Top of PROVIDED RECORDS
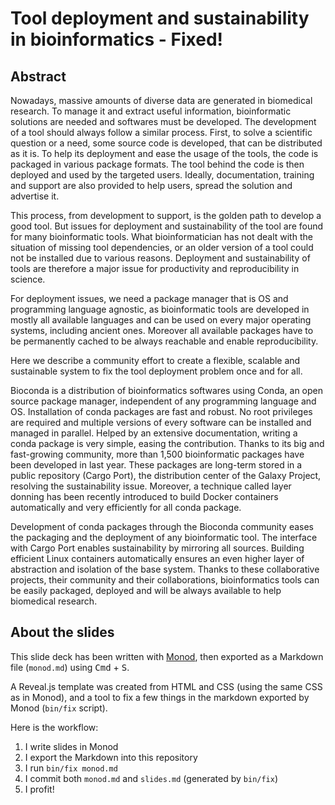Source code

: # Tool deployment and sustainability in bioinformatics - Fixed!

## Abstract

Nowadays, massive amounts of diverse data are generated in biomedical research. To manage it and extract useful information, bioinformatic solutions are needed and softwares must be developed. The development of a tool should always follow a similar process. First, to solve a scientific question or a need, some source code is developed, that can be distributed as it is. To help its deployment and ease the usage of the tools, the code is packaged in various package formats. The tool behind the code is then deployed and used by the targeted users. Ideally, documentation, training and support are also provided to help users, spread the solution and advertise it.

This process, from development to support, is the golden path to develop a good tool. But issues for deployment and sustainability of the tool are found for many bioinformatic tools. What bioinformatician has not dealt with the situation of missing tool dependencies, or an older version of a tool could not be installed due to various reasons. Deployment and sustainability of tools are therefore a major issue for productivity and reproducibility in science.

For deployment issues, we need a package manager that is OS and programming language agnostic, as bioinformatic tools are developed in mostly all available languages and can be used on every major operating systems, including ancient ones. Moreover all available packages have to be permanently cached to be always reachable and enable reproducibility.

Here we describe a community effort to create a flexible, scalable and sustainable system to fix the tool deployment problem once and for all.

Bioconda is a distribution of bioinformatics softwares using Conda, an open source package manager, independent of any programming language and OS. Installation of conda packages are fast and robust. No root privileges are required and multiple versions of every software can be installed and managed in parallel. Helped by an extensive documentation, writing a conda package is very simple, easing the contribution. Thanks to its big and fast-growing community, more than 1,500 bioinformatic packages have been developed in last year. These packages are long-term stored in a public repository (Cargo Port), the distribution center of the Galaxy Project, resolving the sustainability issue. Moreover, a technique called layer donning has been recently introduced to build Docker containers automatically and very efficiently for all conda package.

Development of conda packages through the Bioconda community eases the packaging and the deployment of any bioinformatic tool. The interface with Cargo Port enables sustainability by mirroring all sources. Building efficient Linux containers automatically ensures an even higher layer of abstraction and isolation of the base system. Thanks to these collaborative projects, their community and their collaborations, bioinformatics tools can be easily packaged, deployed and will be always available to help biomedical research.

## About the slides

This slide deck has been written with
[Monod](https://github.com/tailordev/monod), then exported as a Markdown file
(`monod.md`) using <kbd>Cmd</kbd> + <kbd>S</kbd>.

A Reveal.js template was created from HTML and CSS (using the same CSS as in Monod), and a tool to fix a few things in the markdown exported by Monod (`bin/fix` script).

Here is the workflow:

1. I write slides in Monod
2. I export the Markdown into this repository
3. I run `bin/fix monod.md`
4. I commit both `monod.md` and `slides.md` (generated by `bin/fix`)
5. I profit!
Bottom of PROVIDED RECORDS
Top of PROVIDED RECORDS
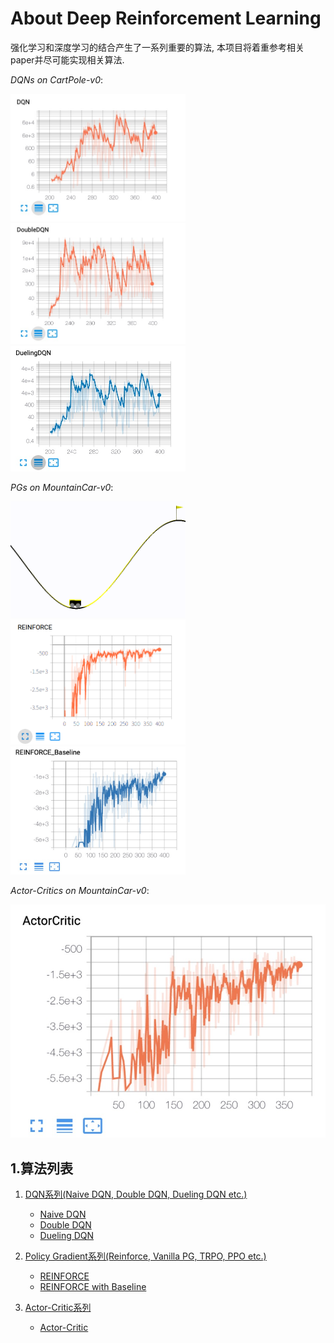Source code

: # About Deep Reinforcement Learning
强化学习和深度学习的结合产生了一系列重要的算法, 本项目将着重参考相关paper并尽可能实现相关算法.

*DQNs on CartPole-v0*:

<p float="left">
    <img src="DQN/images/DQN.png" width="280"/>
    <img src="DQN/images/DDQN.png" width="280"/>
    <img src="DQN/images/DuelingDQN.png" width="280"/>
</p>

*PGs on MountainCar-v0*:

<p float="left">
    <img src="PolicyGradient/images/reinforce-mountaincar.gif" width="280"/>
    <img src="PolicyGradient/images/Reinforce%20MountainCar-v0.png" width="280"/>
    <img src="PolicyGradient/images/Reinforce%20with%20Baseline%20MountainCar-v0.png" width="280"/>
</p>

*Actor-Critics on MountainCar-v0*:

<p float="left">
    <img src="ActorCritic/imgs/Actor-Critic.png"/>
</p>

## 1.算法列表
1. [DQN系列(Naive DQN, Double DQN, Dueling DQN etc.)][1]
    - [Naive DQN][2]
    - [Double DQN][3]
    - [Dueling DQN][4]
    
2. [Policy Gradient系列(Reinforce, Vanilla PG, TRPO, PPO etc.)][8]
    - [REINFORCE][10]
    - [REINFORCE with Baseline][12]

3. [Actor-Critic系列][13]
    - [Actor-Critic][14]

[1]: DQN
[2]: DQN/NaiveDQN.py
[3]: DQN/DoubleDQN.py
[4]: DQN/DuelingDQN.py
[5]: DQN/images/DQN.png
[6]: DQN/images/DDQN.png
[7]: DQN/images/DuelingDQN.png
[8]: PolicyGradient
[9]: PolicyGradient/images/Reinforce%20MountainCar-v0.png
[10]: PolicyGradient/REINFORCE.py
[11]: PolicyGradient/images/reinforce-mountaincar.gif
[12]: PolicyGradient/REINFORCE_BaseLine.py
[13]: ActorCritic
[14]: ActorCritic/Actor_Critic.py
Bottom of PROVIDED RECORDS
- **WHAT THE EXERCISE ASKS**:
Extract from the records above the lines from the one containing "- [REINFORCE][10]" to the one containing "[14]: ActorCritic/Actor_Critic.py", both lines included, exactly as they appear and with nothing else.

- **OUTPUT FOR THIS TASK**:
    - [REINFORCE][10]
    - [REINFORCE with Baseline][12]

3. [Actor-Critic系列][13]
    - [Actor-Critic][14]

[1]: DQN
[2]: DQN/NaiveDQN.py
[3]: DQN/DoubleDQN.py
[4]: DQN/DuelingDQN.py
[5]: DQN/images/DQN.png
[6]: DQN/images/DDQN.png
[7]: DQN/images/DuelingDQN.png
[8]: PolicyGradient
[9]: PolicyGradient/images/Reinforce%20MountainCar-v0.png
[10]: PolicyGradient/REINFORCE.py
[11]: PolicyGradient/images/reinforce-mountaincar.gif
[12]: PolicyGradient/REINFORCE_BaseLine.py
[13]: ActorCritic
[14]: ActorCritic/Actor_Critic.py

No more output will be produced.